Examination of the funnel plots for the OS analysis for uPA, uPAR and PAI-1 showed asymmetrical plots for all analyses, suggesting absence of smaller negative trials (example plot for uPA provided in Supplementary Figure 7).
This meta-analysis confirms the clinical utility of the uPA system as a biomarker in resected gastro-oesophageal adenocarcinoma.
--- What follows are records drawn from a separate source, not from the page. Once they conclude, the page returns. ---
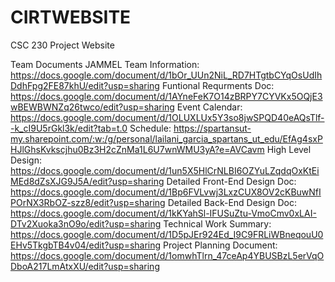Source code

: # CIRTWEBSITE
CSC 230 Project Website

























Team Documents
JAMMEL Team Information: https://docs.google.com/document/d/1bOr_UUn2NiL_RD7HTgtbCYqOsUdIhDdhFpg2FE87khU/edit?usp=sharing
Funtional Requrments Doc: https://docs.google.com/document/d/1AYneFeK7O14zBRPY7CYVKx5OQjE3wBEWBWNZq26twco/edit?usp=sharing
Event Calendar: https://docs.google.com/document/d/1OLUXLUx5Y3so8jwSPQD40eAQsTlf--k_cI9U5rGkl3k/edit?tab=t.0
Schedule: https://spartansut-my.sharepoint.com/:w:/g/personal/lailani_garcia_spartans_ut_edu/EfAg4sxPHJlGhsKvkscjhu0Bz3H2cZnMa1L6U7wnWMU3yA?e=AVCavm
High Level Design: https://docs.google.com/document/d/1un5X5HlCrNLBI6OZYuLZqdqOxKtEiMEd8dZsXJG9J5A/edit?usp=sharing 
Detailed Front-End Design Doc: https://docs.google.com/document/d/1Bp6FVLvwj3LxzCUX8OV2cKBuwNfIPOrNX3RbOZ-szz8/edit?usp=sharing
Detailed Back-End Design Doc: https://docs.google.com/document/d/1kKYahSl-IFUSuZtu-VmoCmv0xLAI-DTv2Xuoka3nO9o/edit?usp=sharing
Technical Work Summary: https://docs.google.com/document/d/1D5pJEr924Ed_I9C9FRLiWBneqouU0EHv5TkgbTB4v04/edit?usp=sharing
Project Planning Document: https://docs.google.com/document/d/1omwhTlrn_47ceAp4YBUSBzL5erVqODboA217LmAtxXU/edit?usp=sharing
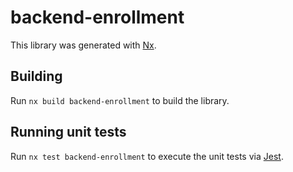 # backend-enrollment

This library was generated with [Nx](https://nx.dev).

## Building

Run `nx build backend-enrollment` to build the library.

## Running unit tests

Run `nx test backend-enrollment` to execute the unit tests via [Jest](https://jestjs.io).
There is good evidence that high expression of uPA, uPAR, and PAI-1 is associated with most high risk clinicopathological features, including advanced T stage, presence of nodal and distant metastases, and lymphovascular invasion, in primary gastro-oesophageal adenocarcinoma. This supports the central role of the uPA system in tumour invasion and metastasis. In contrast, there was no significant association of expression found with poorly differentiated histology, consistent with previously published work which shows that epithelial cell uPA system expression is higher in malignant than benign tissue, but decreases as tumour becomes more poorly differentiated, with a corresponding increase in stromal expression .
We also demonstrated that uPA, uPAR, and PAI-1 expression is associated with poorer prognosis in resected gastro-oesophageal cancer, with both a shorter RFS and OS in tumours which expressed these markers. However this result should be interpreted with caution due to the following important limitations in our study.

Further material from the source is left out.